Red FerrariOver the past 20 years, the rise of the internet has seen the intrusion of the personal computer onto the desks of even the most technophobic. But, of course, for executive management it must be the smartest, shiniest computer with the biggest screen, or a laptop with a metallic-finish and edges so thin that the user is in danger of cutting themselves when trying to open it.

It doesn’t matter if the holes this peppers in the IT budget mean that the marketing department has to continue working on steam-power for another year. Ignore the wailing from the fourth floor; they’ll get over it.

Mobile phone technology has progressed faster still, and the occupants of the executive suite compete these days to have the latest and greatest smartphone. If you were to show an ‘80s style mobile phone to anyone under the age of 30 it’s debatable whether they would be able to identify it.
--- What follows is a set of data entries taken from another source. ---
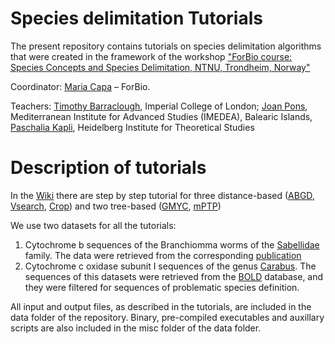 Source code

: # Species delimitation Tutorials

The present repository contains tutorials on species delimitation algorithms that were created in the framework of the workshop ["ForBio course: Species Concepts and Species Delimitation, NTNU, Trondheim, Norway"](http://www.forbio.uio.no/events/courses/2016/Species%20delimitation)


Coordinator: [Maria Capa](https://www.ntnu.edu/employees/maria.capa) – ForBio.

Teachers: [Timothy Barraclough](http://www.imperial.ac.uk/people/t.barraclough), Imperial College of London; [Joan Pons](http://imedea.uib-csic.es/ficha.php?pid=638&c=pub), Mediterranean Institute for Advanced Studies (IMEDEA), Balearic Islands, [Paschalia Kapli](http://sco.h-its.org/exelixis/people.html), Heidelberg Institute for Theoretical Studies   


# Description of tutorials

In the [Wiki](https://github.com/Pas-Kapli/tutorials/wiki) there are step by step tutorial for three distance-based ([ABGD](http://wwwabi.snv.jussieu.fr/public/abgd/), [Vsearch](https://github.com/torognes/vsearch), [Crop](https://github.com/tingchenlab)) and two tree-based ([GMYC](https://tmfujis.wordpress.com/2013/04/23/how-to-run-gmyc/), [mPTP](https://github.com/Pas-Kapli/mptp)) 

We use two datasets for all the tutorials:
1. Cytochrome b sequences of the Branchiomma worms of the [Sabellidae](https://en.wikipedia.org/wiki/Sabellidae) family. The data were retrieved from the corresponding [publication](http://onlinelibrary.wiley.com/doi/10.1111/zsc.12028/abstract)
2. Cytochrome c oxidase subunit I sequences of the genus [Carabus](https://en.wikipedia.org/wiki/Carabus). The sequences of this datasets were retrieved from the [BOLD](http://www.barcodinglife.org/) database, and they were filtered for sequences of problematic species definition.

All input and output files, as described in the tutorials, are included in the data folder of the repository. Binary, pre-compiled executables and auxillary scripts are also included in the misc folder of the data folder.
In its day it was the ultimate status symbol, but when even toddlers — those with well-off parents, at least — have iPads, the simple mobile has become less an ostentatious display of wealth and more an essential tool.

For a few years, the Blackberry was synonymous with the high-flying executive. Being able to send and receive emails while away from your office was once the height of technological prowess. Barack Obama was a huge Blackberry fan until he took over the US presidency, at which point the White House Information Security people had to forcibly remove it from his hands. With the advent of the smartphone (first the iPhone, and later a range of Android-powered phones from Samsung et al) the days of the Blackberry were numbered.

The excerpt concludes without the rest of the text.